Thursday, February 28, 2013

Cheeky Torres poster

Shameless self-publicists Paddy Power have infuriated Chelsea with their latest poster campaign poking fun at various beleaguered Premier League footballers.

The bookmakers have used a giant billboard site directly across the road from Stamford Bridge to point £50million goal-shy striker Fernando Torres towards a job cooking burgers.

Barton's big nose jibe at Ibrahimovic

Joey Barton is no stranger to controversy and arguments and his latest spat was with Paris Saint-Germain striker Zlatan Ibrahimovic.

Barton and Ibrahimovic came up against each other for the second time this week in the French Cup clash between PSG and Marseille in Paris.

Barton and Ibrahimovic clashed when the Sweden striker beat Barton to a header and the Marseille midfielder responded by telling Ibra he had a big nose.

Man Utd Twitter donation campaign

A group of Twitter-based Manchester United fans are hoping to raise enough money to help one of the richest football clubs on the planet buy back Cristiano Ronaldo from Real Madrid by coaxing millions of fellow supporters into donating one pound to put toward the transfer.

Ronaldo left United for Madrid for the princely sum of £80 million in 2009 and reportedly has a buy-out clause in his contract (which runs out in two-and-a-half years) of €1 billion, yet still the fans in question are hoping that their #poundforCR7 hashtag campaign will raise enough money.

Wednesday, February 27, 2013

Balotelli statue

Mario Balotelli has commissioned a bronze sculpture to be made of himself in the 'power flex' mode he went into after scoring against Germany at Euro 2012.

According to Football Italia, artist Livio Scarpella, who is based in Balotelli's hometown of Brescia, has been approached by the Milan forward to immortalise his famous pose in platinum and bronze.
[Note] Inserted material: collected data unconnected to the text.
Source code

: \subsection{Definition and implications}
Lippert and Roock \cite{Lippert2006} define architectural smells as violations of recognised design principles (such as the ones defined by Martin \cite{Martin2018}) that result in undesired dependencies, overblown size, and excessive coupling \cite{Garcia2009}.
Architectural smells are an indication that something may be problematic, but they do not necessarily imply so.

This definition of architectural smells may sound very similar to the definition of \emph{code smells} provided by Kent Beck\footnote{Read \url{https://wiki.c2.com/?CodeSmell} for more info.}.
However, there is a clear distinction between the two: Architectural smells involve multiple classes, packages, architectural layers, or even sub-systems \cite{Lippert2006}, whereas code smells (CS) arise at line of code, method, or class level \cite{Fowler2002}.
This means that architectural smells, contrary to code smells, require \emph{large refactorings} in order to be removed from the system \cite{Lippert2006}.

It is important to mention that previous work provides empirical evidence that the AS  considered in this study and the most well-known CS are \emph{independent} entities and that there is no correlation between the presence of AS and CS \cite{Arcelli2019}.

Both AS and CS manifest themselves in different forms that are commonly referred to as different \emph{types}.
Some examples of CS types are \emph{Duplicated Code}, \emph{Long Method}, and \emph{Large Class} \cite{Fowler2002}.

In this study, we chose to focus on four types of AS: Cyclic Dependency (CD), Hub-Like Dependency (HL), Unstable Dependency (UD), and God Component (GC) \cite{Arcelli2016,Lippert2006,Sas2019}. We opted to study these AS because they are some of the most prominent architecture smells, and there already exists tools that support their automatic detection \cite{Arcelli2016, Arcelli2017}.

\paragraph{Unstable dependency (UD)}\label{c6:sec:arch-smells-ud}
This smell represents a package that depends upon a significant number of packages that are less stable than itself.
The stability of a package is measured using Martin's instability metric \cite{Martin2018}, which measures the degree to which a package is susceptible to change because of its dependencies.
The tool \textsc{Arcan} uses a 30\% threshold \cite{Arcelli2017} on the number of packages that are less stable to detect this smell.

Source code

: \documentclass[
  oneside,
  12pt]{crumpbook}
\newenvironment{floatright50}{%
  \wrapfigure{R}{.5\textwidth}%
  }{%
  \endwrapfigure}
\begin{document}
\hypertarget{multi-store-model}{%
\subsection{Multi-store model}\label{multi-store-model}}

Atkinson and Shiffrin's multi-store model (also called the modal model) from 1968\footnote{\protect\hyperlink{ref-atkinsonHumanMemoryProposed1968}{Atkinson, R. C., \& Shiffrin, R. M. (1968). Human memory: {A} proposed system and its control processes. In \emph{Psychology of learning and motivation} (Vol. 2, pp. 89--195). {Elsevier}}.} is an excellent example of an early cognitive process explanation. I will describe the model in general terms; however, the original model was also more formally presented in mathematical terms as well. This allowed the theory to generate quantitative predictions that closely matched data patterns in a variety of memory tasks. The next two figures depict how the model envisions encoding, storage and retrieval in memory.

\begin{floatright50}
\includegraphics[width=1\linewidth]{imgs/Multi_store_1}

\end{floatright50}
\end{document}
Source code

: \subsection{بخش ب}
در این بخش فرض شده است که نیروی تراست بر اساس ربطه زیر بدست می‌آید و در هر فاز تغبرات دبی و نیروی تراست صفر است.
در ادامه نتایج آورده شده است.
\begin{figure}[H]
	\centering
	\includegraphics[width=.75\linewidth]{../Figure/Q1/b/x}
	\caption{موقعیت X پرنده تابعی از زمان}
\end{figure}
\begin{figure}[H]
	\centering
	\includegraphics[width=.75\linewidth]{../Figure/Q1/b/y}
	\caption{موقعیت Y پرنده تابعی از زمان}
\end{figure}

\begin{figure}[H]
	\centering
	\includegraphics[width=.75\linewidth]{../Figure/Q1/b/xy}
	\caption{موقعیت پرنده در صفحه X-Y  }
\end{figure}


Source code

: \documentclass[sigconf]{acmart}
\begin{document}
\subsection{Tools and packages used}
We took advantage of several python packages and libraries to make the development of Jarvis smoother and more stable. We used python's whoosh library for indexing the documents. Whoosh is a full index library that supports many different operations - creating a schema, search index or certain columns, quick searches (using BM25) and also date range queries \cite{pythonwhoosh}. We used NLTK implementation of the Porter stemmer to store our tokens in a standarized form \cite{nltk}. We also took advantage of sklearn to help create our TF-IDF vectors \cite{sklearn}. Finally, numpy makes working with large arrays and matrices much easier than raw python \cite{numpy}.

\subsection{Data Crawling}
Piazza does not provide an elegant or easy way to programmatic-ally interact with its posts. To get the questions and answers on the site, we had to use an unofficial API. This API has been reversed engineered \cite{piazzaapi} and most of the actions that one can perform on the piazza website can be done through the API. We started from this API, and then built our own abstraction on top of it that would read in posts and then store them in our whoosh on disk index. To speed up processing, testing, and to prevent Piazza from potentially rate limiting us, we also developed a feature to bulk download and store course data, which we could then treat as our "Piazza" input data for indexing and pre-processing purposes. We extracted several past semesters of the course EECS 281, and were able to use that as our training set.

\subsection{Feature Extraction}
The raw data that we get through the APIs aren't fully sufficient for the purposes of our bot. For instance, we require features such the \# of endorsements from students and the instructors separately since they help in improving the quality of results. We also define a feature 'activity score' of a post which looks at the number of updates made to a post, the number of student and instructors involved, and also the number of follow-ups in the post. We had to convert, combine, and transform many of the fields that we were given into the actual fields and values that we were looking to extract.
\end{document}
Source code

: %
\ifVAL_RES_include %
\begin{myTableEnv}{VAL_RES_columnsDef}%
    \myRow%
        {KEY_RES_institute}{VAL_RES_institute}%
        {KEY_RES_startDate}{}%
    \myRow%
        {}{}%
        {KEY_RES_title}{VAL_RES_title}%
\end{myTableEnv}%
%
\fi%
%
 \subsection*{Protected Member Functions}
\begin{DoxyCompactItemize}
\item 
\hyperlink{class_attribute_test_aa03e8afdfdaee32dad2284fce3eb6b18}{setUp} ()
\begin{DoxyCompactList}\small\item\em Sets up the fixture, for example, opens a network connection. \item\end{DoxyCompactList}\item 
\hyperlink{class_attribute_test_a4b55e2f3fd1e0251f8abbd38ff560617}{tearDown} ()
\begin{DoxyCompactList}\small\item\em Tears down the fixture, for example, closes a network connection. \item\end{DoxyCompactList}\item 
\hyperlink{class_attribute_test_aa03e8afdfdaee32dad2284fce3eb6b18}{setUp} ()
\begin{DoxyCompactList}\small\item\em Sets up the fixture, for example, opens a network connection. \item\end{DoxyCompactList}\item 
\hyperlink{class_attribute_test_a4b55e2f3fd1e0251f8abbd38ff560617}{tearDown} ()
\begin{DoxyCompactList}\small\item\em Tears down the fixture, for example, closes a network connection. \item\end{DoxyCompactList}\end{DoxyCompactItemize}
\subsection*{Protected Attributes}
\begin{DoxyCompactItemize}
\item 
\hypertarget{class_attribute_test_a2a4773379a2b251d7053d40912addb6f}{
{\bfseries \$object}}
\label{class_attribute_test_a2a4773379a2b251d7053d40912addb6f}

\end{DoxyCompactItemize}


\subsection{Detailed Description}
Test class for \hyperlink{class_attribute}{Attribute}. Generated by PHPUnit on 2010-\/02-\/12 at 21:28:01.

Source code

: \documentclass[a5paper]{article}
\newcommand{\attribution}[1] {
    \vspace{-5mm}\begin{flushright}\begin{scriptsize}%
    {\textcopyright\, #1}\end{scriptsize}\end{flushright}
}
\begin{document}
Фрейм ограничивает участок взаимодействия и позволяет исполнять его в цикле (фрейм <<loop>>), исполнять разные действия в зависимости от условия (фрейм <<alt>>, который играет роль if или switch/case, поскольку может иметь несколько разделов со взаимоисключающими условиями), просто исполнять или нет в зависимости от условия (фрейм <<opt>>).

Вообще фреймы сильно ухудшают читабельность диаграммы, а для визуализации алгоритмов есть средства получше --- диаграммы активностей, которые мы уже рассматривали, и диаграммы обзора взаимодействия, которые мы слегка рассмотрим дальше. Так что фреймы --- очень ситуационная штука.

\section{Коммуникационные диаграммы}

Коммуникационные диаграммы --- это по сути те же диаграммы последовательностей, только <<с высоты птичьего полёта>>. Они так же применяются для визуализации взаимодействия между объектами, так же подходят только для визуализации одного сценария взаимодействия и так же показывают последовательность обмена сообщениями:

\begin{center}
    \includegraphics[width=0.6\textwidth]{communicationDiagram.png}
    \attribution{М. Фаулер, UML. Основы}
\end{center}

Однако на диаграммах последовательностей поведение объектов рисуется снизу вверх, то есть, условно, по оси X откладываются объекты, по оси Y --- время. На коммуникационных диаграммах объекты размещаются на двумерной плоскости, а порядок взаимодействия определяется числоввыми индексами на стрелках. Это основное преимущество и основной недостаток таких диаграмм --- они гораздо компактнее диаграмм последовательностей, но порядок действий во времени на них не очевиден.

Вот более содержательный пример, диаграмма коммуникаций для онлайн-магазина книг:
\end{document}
Tuesday, February 26, 2013

St James' Park slides

According to BBC News Tyne & Wear, Newcastle United are toying with the idea of building adult-sized slides outside St James' Park in a bid to ease the congestion caused by fans leaving the stadium on matchdays.

Several thousand alcoholically lubricated Geordies and a couple of huge metal slides outside the ground?

What could possibly go wrong ?

Entire English town competes in Shrove football

England’s Royal Shrovetide Football Match has been played over two days every year since at least 1667, the match involves the entire town of Ashbourne in Derbyshire (population 9,000) aiming to move a specially-designed leather ball that’s a bit bigger than a standard European football through the streets, to one of two goals north and south of the town centre.

Regardless of where in town they live at the time of the match, residents play for a specific team based on their birthplace; those born north of Henmore Brook, the river that splits the town, are known as Up'ards and must goal the ball in the old Sturston Mill while those born to the south are called the Down'ards and score at the old Clifton Mill. The game starts at 2 pm on Shrove Tuesday (known as Mardi Gras in other parts of the world) with a guest of honour throwing the ball to the crowd from a raised brick structure in the town centre known as the "plinth", specially created for the annual matches.

The ball then moves around the town by a large group of players known as a "hug", similar to a scrum in rugby in that the large groups from both teams push against each other to try to move the ball. Because of the large crowd, the ball is rarely kicked, but it is legal to do so, as well as throw and carry it, though the ball cannot be moved via motor vehicle.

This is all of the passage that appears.